Print all of the data exactly.

[Data records]
/---

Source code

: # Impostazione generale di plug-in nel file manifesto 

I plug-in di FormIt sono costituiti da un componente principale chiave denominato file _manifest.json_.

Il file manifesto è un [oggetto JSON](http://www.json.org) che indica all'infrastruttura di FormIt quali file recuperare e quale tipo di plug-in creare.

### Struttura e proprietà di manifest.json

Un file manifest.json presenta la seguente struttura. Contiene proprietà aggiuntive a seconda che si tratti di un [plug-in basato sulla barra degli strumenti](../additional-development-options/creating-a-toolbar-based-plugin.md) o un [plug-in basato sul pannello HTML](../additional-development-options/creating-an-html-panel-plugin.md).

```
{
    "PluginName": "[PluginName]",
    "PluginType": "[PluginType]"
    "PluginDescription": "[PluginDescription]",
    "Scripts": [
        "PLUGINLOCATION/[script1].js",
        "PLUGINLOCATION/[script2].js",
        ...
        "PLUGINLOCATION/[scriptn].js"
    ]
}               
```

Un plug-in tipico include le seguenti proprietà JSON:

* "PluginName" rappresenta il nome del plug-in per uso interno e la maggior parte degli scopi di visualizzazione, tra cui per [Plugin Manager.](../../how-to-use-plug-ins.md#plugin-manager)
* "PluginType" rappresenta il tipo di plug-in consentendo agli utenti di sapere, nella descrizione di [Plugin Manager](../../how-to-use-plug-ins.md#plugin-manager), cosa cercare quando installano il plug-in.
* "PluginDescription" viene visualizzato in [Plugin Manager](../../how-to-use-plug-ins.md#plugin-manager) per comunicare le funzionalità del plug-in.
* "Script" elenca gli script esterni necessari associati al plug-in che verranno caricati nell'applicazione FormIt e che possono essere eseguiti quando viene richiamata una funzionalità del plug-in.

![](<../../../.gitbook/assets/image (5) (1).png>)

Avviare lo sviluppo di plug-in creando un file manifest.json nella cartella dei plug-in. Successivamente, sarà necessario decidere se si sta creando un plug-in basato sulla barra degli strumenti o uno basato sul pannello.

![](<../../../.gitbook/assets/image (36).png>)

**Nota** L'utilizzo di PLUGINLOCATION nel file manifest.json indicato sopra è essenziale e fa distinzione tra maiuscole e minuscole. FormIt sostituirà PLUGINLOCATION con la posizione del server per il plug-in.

\---

Result:
Source code

: # Impostazione generale di plug-in nel file manifesto 

I plug-in di FormIt sono costituiti da un componente principale chiave denominato file _manifest.json_.

Il file manifesto è un [oggetto JSON](http://www.json.org) che indica all'infrastruttura di FormIt quali file recuperare e quale tipo di plug-in creare.

### Struttura e proprietà di manifest.json

Un file manifest.json presenta la seguente struttura. Contiene proprietà aggiuntive a seconda che si tratti di un [plug-in basato sulla barra degli strumenti](../additional-development-options/creating-a-toolbar-based-plugin.md) o un [plug-in basato sul pannello HTML](../additional-development-options/creating-an-html-panel-plugin.md).

```
{
    "PluginName": "[PluginName]",
    "PluginType": "[PluginType]"
    "PluginDescription": "[PluginDescription]",
    "Scripts": [
        "PLUGINLOCATION/[script1].js",
        "PLUGINLOCATION/[script2].js",
        ...
        "PLUGINLOCATION/[scriptn].js"
    ]
}               
```

Un plug-in tipico include le seguenti proprietà JSON:

* "PluginName" rappresenta il nome del plug-in per uso interno e la maggior parte degli scopi di visualizzazione, tra cui per [Plugin Manager.](../../how-to-use-plug-ins.md#plugin-manager)
* "PluginType" rappresenta il tipo di plug-in consentendo agli utenti di sapere, nella descrizione di [Plugin Manager](../../how-to-use-plug-ins.md#plugin-manager), cosa cercare quando installano il plug-in.
* "PluginDescription" viene visualizzato in [Plugin Manager](../../how-to-use-plug-ins.md#plugin-manager) per comunicare le funzionalità del plug-in.
* "Script" elenca gli script esterni necessari associati al plug-in che verranno caricati nell'applicazione FormIt e che possono essere eseguiti quando viene richiamata una funzionalità del plug-in.

![](<../../../.gitbook/assets/image (5) (1).png>)

Avviare lo sviluppo di plug-in creando un file manifest.json nella cartella dei plug-in. Successivamente, sarà necessario decidere se si sta creando un plug-in basato sulla barra degli strumenti o uno basato sul pannello.

![](<../../../.gitbook/assets/image (36).png>)

**Nota** L'utilizzo di PLUGINLOCATION nel file manifest.json indicato sopra è essenziale e fa distinzione tra maiuscole e minuscole. FormIt sostituirà PLUGINLOCATION con la posizione del server per il plug-in.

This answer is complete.